START INFORMATION SUPPLIED

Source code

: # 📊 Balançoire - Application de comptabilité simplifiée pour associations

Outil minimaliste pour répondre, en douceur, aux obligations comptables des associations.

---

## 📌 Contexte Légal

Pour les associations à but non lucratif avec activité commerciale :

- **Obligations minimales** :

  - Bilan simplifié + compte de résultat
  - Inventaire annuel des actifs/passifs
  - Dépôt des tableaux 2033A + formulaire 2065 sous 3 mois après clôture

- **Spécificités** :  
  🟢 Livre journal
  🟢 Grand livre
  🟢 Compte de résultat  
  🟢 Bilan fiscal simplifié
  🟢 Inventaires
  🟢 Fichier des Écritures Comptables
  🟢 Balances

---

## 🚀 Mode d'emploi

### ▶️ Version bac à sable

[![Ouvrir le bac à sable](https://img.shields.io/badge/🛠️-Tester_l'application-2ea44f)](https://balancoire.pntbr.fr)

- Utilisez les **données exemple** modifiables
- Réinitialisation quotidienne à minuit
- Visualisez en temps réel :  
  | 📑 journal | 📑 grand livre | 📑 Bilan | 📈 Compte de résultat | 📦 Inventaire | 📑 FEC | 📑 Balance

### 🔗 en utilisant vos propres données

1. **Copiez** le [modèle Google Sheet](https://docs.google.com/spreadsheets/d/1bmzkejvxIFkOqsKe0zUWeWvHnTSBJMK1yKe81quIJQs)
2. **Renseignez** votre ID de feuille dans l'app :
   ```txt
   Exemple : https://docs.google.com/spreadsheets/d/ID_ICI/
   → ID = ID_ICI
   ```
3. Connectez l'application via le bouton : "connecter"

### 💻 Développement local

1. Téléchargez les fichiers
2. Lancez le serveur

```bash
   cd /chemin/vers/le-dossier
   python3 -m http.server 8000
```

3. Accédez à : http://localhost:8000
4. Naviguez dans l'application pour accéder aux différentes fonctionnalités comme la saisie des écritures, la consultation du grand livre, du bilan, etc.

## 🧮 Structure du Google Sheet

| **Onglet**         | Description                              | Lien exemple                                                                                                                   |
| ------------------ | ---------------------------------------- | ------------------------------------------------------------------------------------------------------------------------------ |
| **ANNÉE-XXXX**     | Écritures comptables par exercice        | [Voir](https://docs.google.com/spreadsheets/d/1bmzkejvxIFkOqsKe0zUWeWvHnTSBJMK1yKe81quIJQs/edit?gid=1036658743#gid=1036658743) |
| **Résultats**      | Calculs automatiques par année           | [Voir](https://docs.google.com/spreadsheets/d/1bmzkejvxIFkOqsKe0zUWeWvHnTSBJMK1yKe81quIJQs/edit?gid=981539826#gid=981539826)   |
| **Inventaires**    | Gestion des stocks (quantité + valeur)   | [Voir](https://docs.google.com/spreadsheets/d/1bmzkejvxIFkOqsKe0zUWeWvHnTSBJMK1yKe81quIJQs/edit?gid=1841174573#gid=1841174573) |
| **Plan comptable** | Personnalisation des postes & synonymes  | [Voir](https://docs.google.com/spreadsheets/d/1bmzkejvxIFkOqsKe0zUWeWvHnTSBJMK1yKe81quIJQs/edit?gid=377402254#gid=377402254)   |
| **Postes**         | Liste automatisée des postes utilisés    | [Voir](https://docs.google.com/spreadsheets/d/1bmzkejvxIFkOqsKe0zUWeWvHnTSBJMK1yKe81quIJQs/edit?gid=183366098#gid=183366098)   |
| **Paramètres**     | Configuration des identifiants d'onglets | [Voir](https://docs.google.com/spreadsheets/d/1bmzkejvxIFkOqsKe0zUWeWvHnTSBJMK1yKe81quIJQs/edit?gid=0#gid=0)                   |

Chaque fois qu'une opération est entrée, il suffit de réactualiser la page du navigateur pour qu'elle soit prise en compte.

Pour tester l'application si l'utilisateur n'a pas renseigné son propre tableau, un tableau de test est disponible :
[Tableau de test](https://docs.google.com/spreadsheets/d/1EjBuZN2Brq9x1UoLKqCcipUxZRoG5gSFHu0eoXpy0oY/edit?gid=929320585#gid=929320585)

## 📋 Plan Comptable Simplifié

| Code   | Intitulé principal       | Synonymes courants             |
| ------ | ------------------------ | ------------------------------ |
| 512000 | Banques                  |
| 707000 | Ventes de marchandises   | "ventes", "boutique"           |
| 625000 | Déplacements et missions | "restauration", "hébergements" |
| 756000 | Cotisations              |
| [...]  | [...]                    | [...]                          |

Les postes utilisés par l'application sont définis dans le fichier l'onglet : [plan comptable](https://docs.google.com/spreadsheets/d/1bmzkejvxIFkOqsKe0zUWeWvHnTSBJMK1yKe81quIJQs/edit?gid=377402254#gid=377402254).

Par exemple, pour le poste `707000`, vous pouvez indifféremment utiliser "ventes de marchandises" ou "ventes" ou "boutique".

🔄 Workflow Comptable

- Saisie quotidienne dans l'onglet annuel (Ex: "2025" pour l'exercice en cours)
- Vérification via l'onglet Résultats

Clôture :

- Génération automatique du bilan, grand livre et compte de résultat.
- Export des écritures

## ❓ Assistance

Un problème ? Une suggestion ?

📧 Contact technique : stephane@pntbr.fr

END INFORMATION SUPPLIED

PROBLEM STATEMENT:
Repeat the records exactly, including every line.

EXERCISE RESPONSE:
Source code

: # 📊 Balançoire - Application de comptabilité simplifiée pour associations

Outil minimaliste pour répondre, en douceur, aux obligations comptables des associations.

---

## 📌 Contexte Légal

Pour les associations à but non lucratif avec activité commerciale :

- **Obligations minimales** :

  - Bilan simplifié + compte de résultat
  - Inventaire annuel des actifs/passifs
  - Dépôt des tableaux 2033A + formulaire 2065 sous 3 mois après clôture

- **Spécificités** :  
  🟢 Livre journal
  🟢 Grand livre
  🟢 Compte de résultat  
  🟢 Bilan fiscal simplifié
  🟢 Inventaires
  🟢 Fichier des Écritures Comptables
  🟢 Balances

---

## 🚀 Mode d'emploi

### ▶️ Version bac à sable

[![Ouvrir le bac à sable](https://img.shields.io/badge/🛠️-Tester_l'application-2ea44f)](https://balancoire.pntbr.fr)

- Utilisez les **données exemple** modifiables
- Réinitialisation quotidienne à minuit
- Visualisez en temps réel :  
  | 📑 journal | 📑 grand livre | 📑 Bilan | 📈 Compte de résultat | 📦 Inventaire | 📑 FEC | 📑 Balance

### 🔗 en utilisant vos propres données

1. **Copiez** le [modèle Google Sheet](https://docs.google.com/spreadsheets/d/1bmzkejvxIFkOqsKe0zUWeWvHnTSBJMK1yKe81quIJQs)
2. **Renseignez** votre ID de feuille dans l'app :
   ```txt
   Exemple : https://docs.google.com/spreadsheets/d/ID_ICI/
   → ID = ID_ICI
   ```
3. Connectez l'application via le bouton : "connecter"

### 💻 Développement local

1. Téléchargez les fichiers
2. Lancez le serveur

```bash
   cd /chemin/vers/le-dossier
   python3 -m http.server 8000
```

3. Accédez à : http://localhost:8000
4. Naviguez dans l'application pour accéder aux différentes fonctionnalités comme la saisie des écritures, la consultation du grand livre, du bilan, etc.

## 🧮 Structure du Google Sheet

| **Onglet**         | Description                              | Lien exemple                                                                                                                   |
| ------------------ | ---------------------------------------- | ------------------------------------------------------------------------------------------------------------------------------ |
| **ANNÉE-XXXX**     | Écritures comptables par exercice        | [Voir](https://docs.google.com/spreadsheets/d/1bmzkejvxIFkOqsKe0zUWeWvHnTSBJMK1yKe81quIJQs/edit?gid=1036658743#gid=1036658743) |
| **Résultats**      | Calculs automatiques par année           | [Voir](https://docs.google.com/spreadsheets/d/1bmzkejvxIFkOqsKe0zUWeWvHnTSBJMK1yKe81quIJQs/edit?gid=981539826#gid=981539826)   |
| **Inventaires**    | Gestion des stocks (quantité + valeur)   | [Voir](https://docs.google.com/spreadsheets/d/1bmzkejvxIFkOqsKe0zUWeWvHnTSBJMK1yKe81quIJQs/edit?gid=1841174573#gid=1841174573) |
| **Plan comptable** | Personnalisation des postes & synonymes  | [Voir](https://docs.google.com/spreadsheets/d/1bmzkejvxIFkOqsKe0zUWeWvHnTSBJMK1yKe81quIJQs/edit?gid=377402254#gid=377402254)   |
| **Postes**         | Liste automatisée des postes utilisés    | [Voir](https://docs.google.com/spreadsheets/d/1bmzkejvxIFkOqsKe0zUWeWvHnTSBJMK1yKe81quIJQs/edit?gid=183366098#gid=183366098)   |
| **Paramètres**     | Configuration des identifiants d'onglets | [Voir](https://docs.google.com/spreadsheets/d/1bmzkejvxIFkOqsKe0zUWeWvHnTSBJMK1yKe81quIJQs/edit?gid=0#gid=0)                   |

Chaque fois qu'une opération est entrée, il suffit de réactualiser la page du navigateur pour qu'elle soit prise en compte.

Pour tester l'application si l'utilisateur n'a pas renseigné son propre tableau, un tableau de test est disponible :
[Tableau de test](https://docs.google.com/spreadsheets/d/1EjBuZN2Brq9x1UoLKqCcipUxZRoG5gSFHu0eoXpy0oY/edit?gid=929320585#gid=929320585)

## 📋 Plan Comptable Simplifié

| Code   | Intitulé principal       | Synonymes courants             |
| ------ | ------------------------ | ------------------------------ |
| 512000 | Banques                  |
| 707000 | Ventes de marchandises   | "ventes", "boutique"           |
| 625000 | Déplacements et missions | "restauration", "hébergements" |
| 756000 | Cotisations              |
| [...]  | [...]                    | [...]                          |

Les postes utilisés par l'application sont définis dans le fichier l'onglet : [plan comptable](https://docs.google.com/spreadsheets/d/1bmzkejvxIFkOqsKe0zUWeWvHnTSBJMK1yKe81quIJQs/edit?gid=377402254#gid=377402254).

Par exemple, pour le poste `707000`, vous pouvez indifféremment utiliser "ventes de marchandises" ou "ventes" ou "boutique".

🔄 Workflow Comptable

- Saisie quotidienne dans l'onglet annuel (Ex: "2025" pour l'exercice en cours)
- Vérification via l'onglet Résultats

Clôture :

- Génération automatique du bilan, grand livre et compte de résultat.
- Export des écritures

## ❓ Assistance

Un problème ? Une suggestion ?

📧 Contact technique : stephane@pntbr.fr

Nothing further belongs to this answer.